Liberty, Democracy

Monstrous but not alien

Paul Finkelman’s NYT op-ed on Thomas Jefferson, “The Monster of Monticello,” has attracted much commentary: David Post, Tyler Cowen, Corey Robin, Scott Lemieux, Ta-Nehisi Coates, and again.

Fundamentally Post is wrong and everyone else linked to above is right: Jefferson was worse on slavery and worse on race that his contemporaries (in both the United States and France, a rare case in which he accorded no apparent weight to the views of his friends in the salons). Moreover, I think it is clear that he knew slavery to be wrong, at least early in his life; there’s no anachronism in our judging him on the basis of moral knowledge that was available to him.
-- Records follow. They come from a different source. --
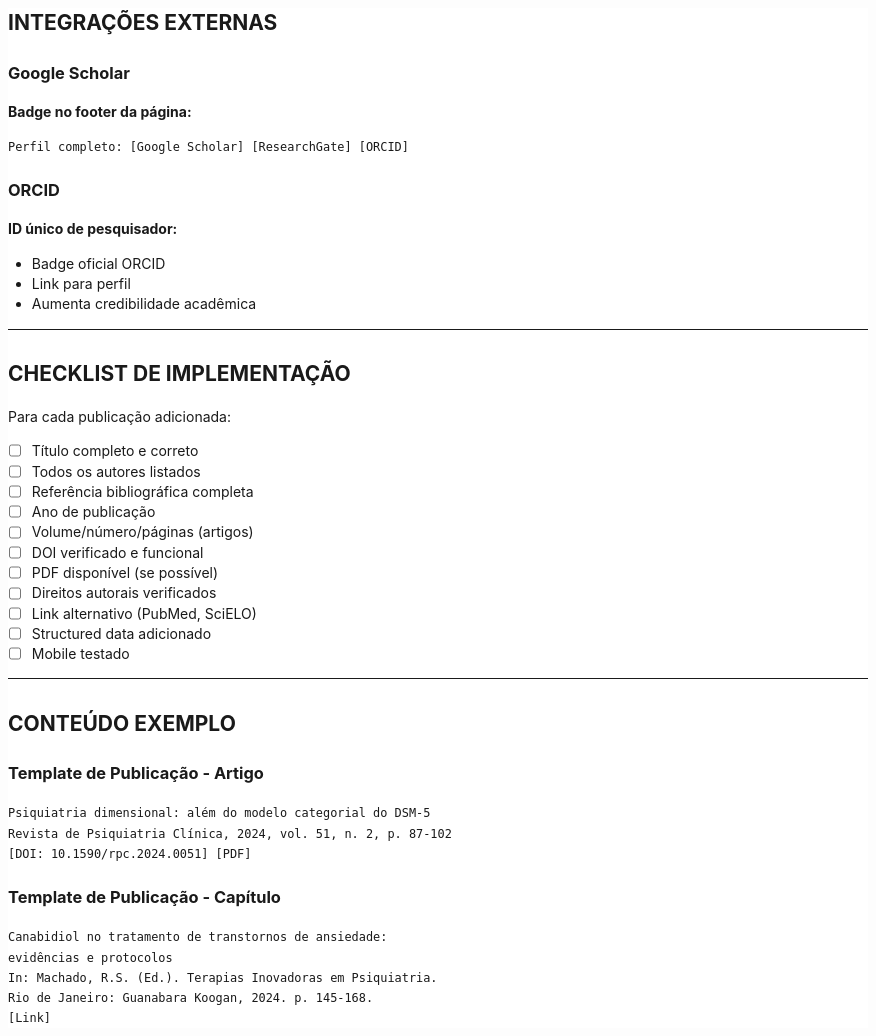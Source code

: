 ## INTEGRAÇÕES EXTERNAS

### Google Scholar

**Badge no footer da página:**
```
Perfil completo: [Google Scholar] [ResearchGate] [ORCID]
```

### ORCID

**ID único de pesquisador:**
- Badge oficial ORCID
- Link para perfil
- Aumenta credibilidade acadêmica

---

## CHECKLIST DE IMPLEMENTAÇÃO

Para cada publicação adicionada:

- [ ] Título completo e correto
- [ ] Todos os autores listados
- [ ] Referência bibliográfica completa
- [ ] Ano de publicação
- [ ] Volume/número/páginas (artigos)
- [ ] DOI verificado e funcional
- [ ] PDF disponível (se possível)
- [ ] Direitos autorais verificados
- [ ] Link alternativo (PubMed, SciELO)
- [ ] Structured data adicionado
- [ ] Mobile testado

---

## CONTEÚDO EXEMPLO

### Template de Publicação - Artigo

```
Psiquiatria dimensional: além do modelo categorial do DSM-5
Revista de Psiquiatria Clínica, 2024, vol. 51, n. 2, p. 87-102
[DOI: 10.1590/rpc.2024.0051] [PDF]
```

### Template de Publicação - Capítulo

```
Canabidiol no tratamento de transtornos de ansiedade: 
evidências e protocolos
In: Machado, R.S. (Ed.). Terapias Inovadoras em Psiquiatria.
Rio de Janeiro: Guanabara Koogan, 2024. p. 145-168.
[Link]
```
It’s surely absurd to say, as Post does, that Jefferson made crucial contributions to the end of slavery, no matter how much use abolitionists and Lincoln were able to make of the words of the Declaration.

I agree in particular with Cowen that Jefferson was not the wisest of political thinkers among the founders. He had a broad but shallow brilliance, and in his disagreements with either Madison or Adams he always comes across as more clever than insightful. He comes out somewhat better in the great debate with Hamilton, but not sufficiently so. Like Franklin, he left an institutional legacy outside the main institutions of constitutional government, but made no great innovations or discoveries within those institutions.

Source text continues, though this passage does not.